Donovan Mitchell scored 24 points (8-for-17 shooting) — including a tomahawk dunk in the closing minutes that put the finishing touches on the win — and six assists to lead the Jazz. Jae Crowder added 18 points and Derrick Favors had 17 points and 11 rebounds.
“We won the game,” Gobert said. “To me, that’s all that matters. He’s a very talented player. It’s always a big challenge for me. But I think we did a great job as the team. And we won the game by 20. I think we did pretty good.”
Gobert used “we” because he has never been to get caught up in individual matchups. It doesn’t matter who it is — Joel Embiid, Giannis Antetokounmpo, Nikola Jokic, Towns or anyone else — Gobert puts the focus on what his team is doing. That’s why Utah coach Quin Snyder thinks he excels against some of the best big men in the league.
“The biggest thing I can say about that matchup is it’s not about Rudy and KAT,” Snyder said. “... When we are not just leaving one guy to guard somebody because you can’t guard him with one guy. Whether that was Jae or Faves (Derrick Favors) or all those guys. As much as we don’t make it about a singular matchup, particularly for Rudy, that's when we are good.”
And the Jazz were good on Thursday. Especially late.
After the Timberwolves got within one point at 71-70, Utah immediately went on an 8-0 run to take back control of the game.
"Once you play some defense, it'll lead to offense and change the whole game," Crowder said. "We were able to get stops, get out and run and open up the whole court while frustrating those guys."
And that was seen in the final quarter when Utah blitzed Minnesota, outscoring the Wolves 29-19 in the final frame.

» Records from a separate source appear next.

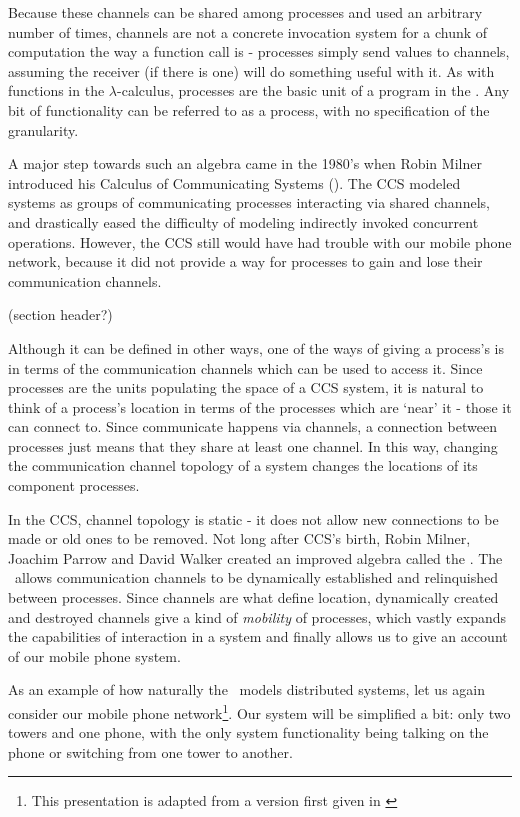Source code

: Because these channels can be shared among processes and used an arbitrary number of times, channels are not a concrete invocation system for a chunk of computation the way a function call is - processes simply send values to channels, assuming the receiver (if there is one) will do something useful with it.  As with functions in the $\lambda$-calculus, processes are the basic unit of a program in the \picalc. Any bit of functionality can be referred to as a process, with no specification of the granularity.

A major step towards such an algebra came in the 1980's when Robin Milner introduced his Calculus of Communicating Systems (\!).   The CCS modeled systems as groups of communicating processes interacting via shared channels, and drastically eased the difficulty of modeling indirectly invoked concurrent operations.  However, the CCS still would have had trouble with our mobile phone network, because it did not provide a way for processes to gain and lose their communication channels.

(section header?)

	Although it can be defined in other ways, one of the ways of giving a process's\emph{} is in terms of the communication channels which can be used to access it.  Since processes are the units populating the space of a CCS system, it is natural to think of a process's location in terms of the processes which are `near' it - those it can connect to.  Since communicate happens via channels, a connection between processes just means that they share at least one channel.  In this way, changing the communication channel topology of a system changes the locations of its component processes.  
	
	In the CCS, channel topology is static - it does not allow new connections to be made or old ones to be removed.  Not long after CCS's birth, Robin Milner, Joachim Parrow and David Walker created an improved algebra called the \inidx{\picalc}.  The \picalc\ allows communication channels to be dynamically established and relinquished between processes.  Since channels are what define location, dynamically created and destroyed channels give a kind of \emph{mobility} of processes, which vastly expands the capabilities of interaction in a system and finally allows us to give an account of our mobile phone system.
	
	As an example of how naturally the \picalc\ models distributed systems, let us again consider our mobile phone network\footnote{This presentation is adapted from a version first given in \cite{miln99}}.  Our system will be simplified a bit: only two towers and one phone, with the only system functionality being talking on the phone or switching from one tower to another.
	
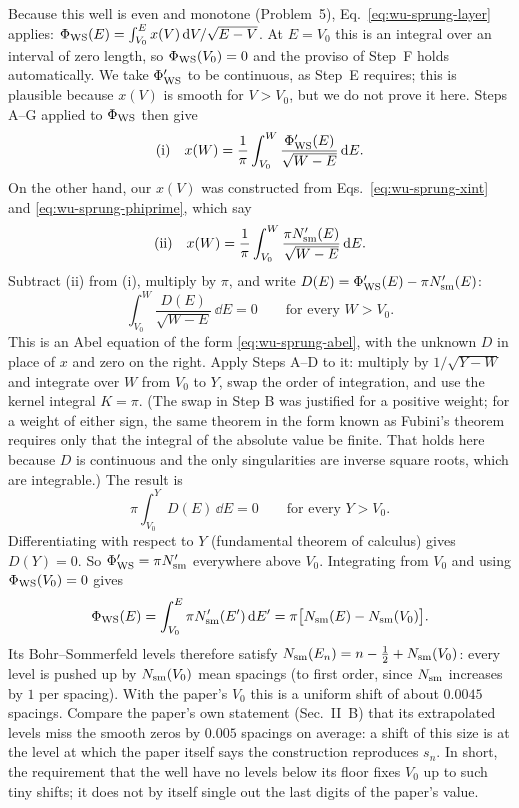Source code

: Because this well is even and monotone (Problem~5), Eq.~\eqref{eq:wu-sprung-layer} applies: $\Phi_{\rm WS}(E)=\int_{V_0}^{E}x(V)\,\dd V/\sqrt{E-V}$. At $E=V_0$ this is an integral over an interval of zero length, so $\Phi_{\rm WS}(V_0)=0$ and the proviso of Step~F holds automatically. We take $\Phi_{\rm WS}'$ to be continuous, as Step~E requires; this is plausible because $x(V)$ is smooth for $V>V_0$, but we do not prove it here. Steps A--G applied to $\Phi_{\rm WS}$ then give
\[
\text{(i)}\quad x(W)=\frac1\pi\int_{V_0}^{W}\frac{\Phi_{\rm WS}'(E)}{\sqrt{W-E}}\,\dd E .
\]
On the other hand, our $x(V)$ was constructed from Eqs.~\eqref{eq:wu-sprung-xint} and \eqref{eq:wu-sprung-phiprime}, which say
\[
\text{(ii)}\quad x(W)=\frac1\pi\int_{V_0}^{W}\frac{\pi\Nsm'(E)}{\sqrt{W-E}}\,\dd E .
\]
Subtract (ii) from (i), multiply by $\pi$, and write $D(E)=\Phi_{\rm WS}'(E)-\pi\Nsm'(E)$:
\[
\int_{V_0}^{W}\frac{D(E)}{\sqrt{W-E}}\,\dd E=0\qquad\text{for every }W>V_0 .
\]
This is an Abel equation of the form \eqref{eq:wu-sprung-abel}, with the unknown $D$ in place of $x$ and zero on the right. Apply Steps A--D to it: multiply by $1/\sqrt{Y-W}$ and integrate over $W$ from $V_0$ to $Y$, swap the order of integration, and use the kernel integral $K=\pi$. (The swap in Step B was justified for a positive weight; for a weight of either sign, the same theorem in the form known as Fubini's theorem requires only that the integral of the absolute value be finite. That holds here because $D$ is continuous and the only singularities are inverse square roots, which are integrable.) The result is
\[
\pi\int_{V_0}^{Y}D(E)\,\dd E=0\qquad\text{for every }Y>V_0 .
\]
Differentiating with respect to $Y$ (fundamental theorem of calculus) gives $D(Y)=0$. So $\Phi_{\rm WS}'=\pi\Nsm'$ everywhere above $V_0$. Integrating from $V_0$ and using $\Phi_{\rm WS}(V_0)=0$ gives
\begin{equation}
\Phi_{\rm WS}(E)=\int_{V_0}^{E}\pi\Nsm'(E')\,\dd E'=\pi\bigl[\Nsm(E)-\Nsm(V_0)\bigr].
\label{eq:wu-sprung-phiws}
\end{equation}
Its Bohr--Sommerfeld levels therefore satisfy $\Nsm(E_n)=n-\tfrac12+\Nsm(V_0)$: every level is pushed up by $\Nsm(V_0)$ mean spacings (to first order, since $\Nsm$ increases by $1$ per spacing). With the paper's $V_0$ this is a uniform shift of about $0.0045$ spacings. Compare the paper's own statement (Sec.~II~B) that its extrapolated levels miss the smooth zeros by $0.005$ spacings on average: a shift of this size is at the level at which the paper itself says the construction reproduces $s_n$. In short, the requirement that the well have no levels below its floor fixes $V_0$ up to such tiny shifts; it does not by itself single out the last digits of the paper's value.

“We hung for a while, you know, hung tough,” Minnesota interim coach Ryan Saunders said. “We found some things. Then (in the) fourth quarter, we had a tough time scoring.”
A couple of things may have contributed to that. First, the Wolves were stuck in Denver all night due to a winter storm and didn’t arrive in Salt Lake City until Thursday morning, forcing the Minnesota players to change routines. And while that probably played a role in some of it, the more likely explanation was Gobert and the Jazz defense.
“We are playing defense,” Gobert said. “It’s good. At this time of the year, we just want to keep getting better and defending at a high level as we can do. I think the last couple games have been good for us.”